Swain observed him, a hint of something resembling respect in his hellfire eyes. "This… seems truly to be a fight to the death," he mused aloud, slowly beginning to walk forward. "Very well. If you have offered your life to this trial, then I, as your opponent, shall honor it. I, too, shall fight as if my life depends on it. Let us end this chapter."

Kai's vision swam. The world was pain and the approaching figure of a demon-armed king. He had nothing left. No clever plan, no hidden reserve. Only the stubborn, unyielding core of his spirit, the same core that had healed Arthur, that had yearned for Swain's power. It was a tiny, white-hot ember in a sea of darkness.

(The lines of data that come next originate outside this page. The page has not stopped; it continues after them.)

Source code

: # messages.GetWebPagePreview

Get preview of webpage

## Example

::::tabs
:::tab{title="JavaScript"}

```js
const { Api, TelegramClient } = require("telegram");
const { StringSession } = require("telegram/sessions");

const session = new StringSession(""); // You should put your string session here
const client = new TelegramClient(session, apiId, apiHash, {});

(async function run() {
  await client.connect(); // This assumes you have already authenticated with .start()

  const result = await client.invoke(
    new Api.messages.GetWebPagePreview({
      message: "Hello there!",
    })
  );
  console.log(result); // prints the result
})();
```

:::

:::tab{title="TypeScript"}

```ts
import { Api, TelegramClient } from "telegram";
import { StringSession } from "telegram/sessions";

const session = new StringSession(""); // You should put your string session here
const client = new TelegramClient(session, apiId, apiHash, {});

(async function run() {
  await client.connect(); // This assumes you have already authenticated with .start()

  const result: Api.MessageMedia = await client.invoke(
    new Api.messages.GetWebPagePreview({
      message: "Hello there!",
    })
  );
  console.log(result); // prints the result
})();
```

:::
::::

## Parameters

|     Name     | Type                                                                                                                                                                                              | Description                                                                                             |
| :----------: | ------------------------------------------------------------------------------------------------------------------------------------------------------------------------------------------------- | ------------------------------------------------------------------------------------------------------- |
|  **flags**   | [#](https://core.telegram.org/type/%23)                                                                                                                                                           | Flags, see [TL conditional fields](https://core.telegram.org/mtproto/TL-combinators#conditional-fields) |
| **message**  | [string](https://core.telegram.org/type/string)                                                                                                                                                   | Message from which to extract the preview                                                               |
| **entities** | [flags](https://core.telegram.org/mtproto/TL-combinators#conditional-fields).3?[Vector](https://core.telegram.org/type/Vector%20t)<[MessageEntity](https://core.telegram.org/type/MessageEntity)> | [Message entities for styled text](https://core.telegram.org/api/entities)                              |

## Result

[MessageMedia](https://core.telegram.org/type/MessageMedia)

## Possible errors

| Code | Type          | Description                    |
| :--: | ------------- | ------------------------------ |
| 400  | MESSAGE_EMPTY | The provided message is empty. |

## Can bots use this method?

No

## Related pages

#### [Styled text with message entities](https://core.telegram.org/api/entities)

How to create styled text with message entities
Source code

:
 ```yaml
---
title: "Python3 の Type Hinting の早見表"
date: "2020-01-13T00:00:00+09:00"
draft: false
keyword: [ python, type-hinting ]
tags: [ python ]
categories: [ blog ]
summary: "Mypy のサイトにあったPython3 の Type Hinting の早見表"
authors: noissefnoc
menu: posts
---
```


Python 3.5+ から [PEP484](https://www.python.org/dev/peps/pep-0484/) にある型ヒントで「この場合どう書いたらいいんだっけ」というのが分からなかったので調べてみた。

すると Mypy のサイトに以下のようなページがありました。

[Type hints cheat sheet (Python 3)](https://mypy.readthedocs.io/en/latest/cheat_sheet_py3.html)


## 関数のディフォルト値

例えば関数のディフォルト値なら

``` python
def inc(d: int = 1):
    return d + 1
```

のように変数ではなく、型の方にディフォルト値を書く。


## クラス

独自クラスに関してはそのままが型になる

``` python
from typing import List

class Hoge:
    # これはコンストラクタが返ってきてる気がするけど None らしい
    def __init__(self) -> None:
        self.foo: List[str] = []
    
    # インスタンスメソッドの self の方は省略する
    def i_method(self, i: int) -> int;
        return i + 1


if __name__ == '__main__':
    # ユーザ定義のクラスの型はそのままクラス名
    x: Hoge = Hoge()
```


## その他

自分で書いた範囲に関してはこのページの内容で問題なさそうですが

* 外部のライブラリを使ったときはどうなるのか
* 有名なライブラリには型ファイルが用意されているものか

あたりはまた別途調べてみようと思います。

He would not die on his knees.

Gathering the ember, feeding it with his last shreds of will, of anger, of desperate need, he planted his good hand on the ground. The movement tugged agonizingly at the crow in his shoulder. He ignored it.

"Spirit…" he rasped, blood on his lips.

Swain paused, ten paces away, his demonic arm raising for a final, annihilating blow.

"LEAP!"

It was not an attack. It was not a dodge. It was the last, defiant expenditure of everything he was. A suicidal, all-or-nothing propulsion not at Swain, but beyond him. To move one more time. To prove he could.